— PROBLEM —
Every line below containing the word "files" should be found and copied.

— Dataset entries —

»»

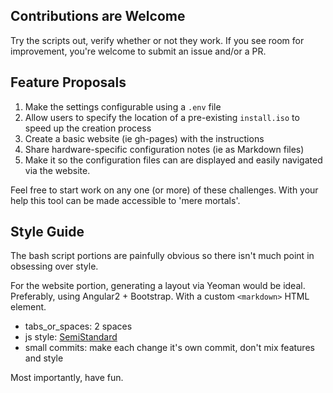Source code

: ## Contributions are Welcome

Try the scripts out, verify whether or not they work. If you see room for improvement, you're welcome to submit an issue and/or a PR.

## Feature Proposals

1. Make the settings configurable using a `.env` file
2. Allow users to specify the location of a pre-existing `install.iso` to speed up the creation process
3. Create a basic website (ie gh-pages) with the instructions
4. Share hardware-specific configuration notes (ie as Markdown files)
5. Make it so the configuration files can are displayed and easily navigated via the website.

Feel free to start work on any one (or more) of these challenges. With your help this tool can be made accessible to 'mere mortals'.

## Style Guide

The bash script portions are painfully obvious so there isn't much point in obsessing over style.

For the website portion, generating a layout via Yeoman would be ideal. Preferably, using Angular2 + Bootstrap. With a custom `<markdown>` HTML element.

- tabs_or_spaces: 2 spaces
- js style: [SemiStandard](https://github.com/Flet/semistandard)
- small commits: make each change it's own commit, don't mix features and style

Most importantly, have fun.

««

— YOUR SOLUTION —
4. Share hardware-specific configuration notes (ie as Markdown files)
5. Make it so the configuration files can are displayed and easily navigated via the website.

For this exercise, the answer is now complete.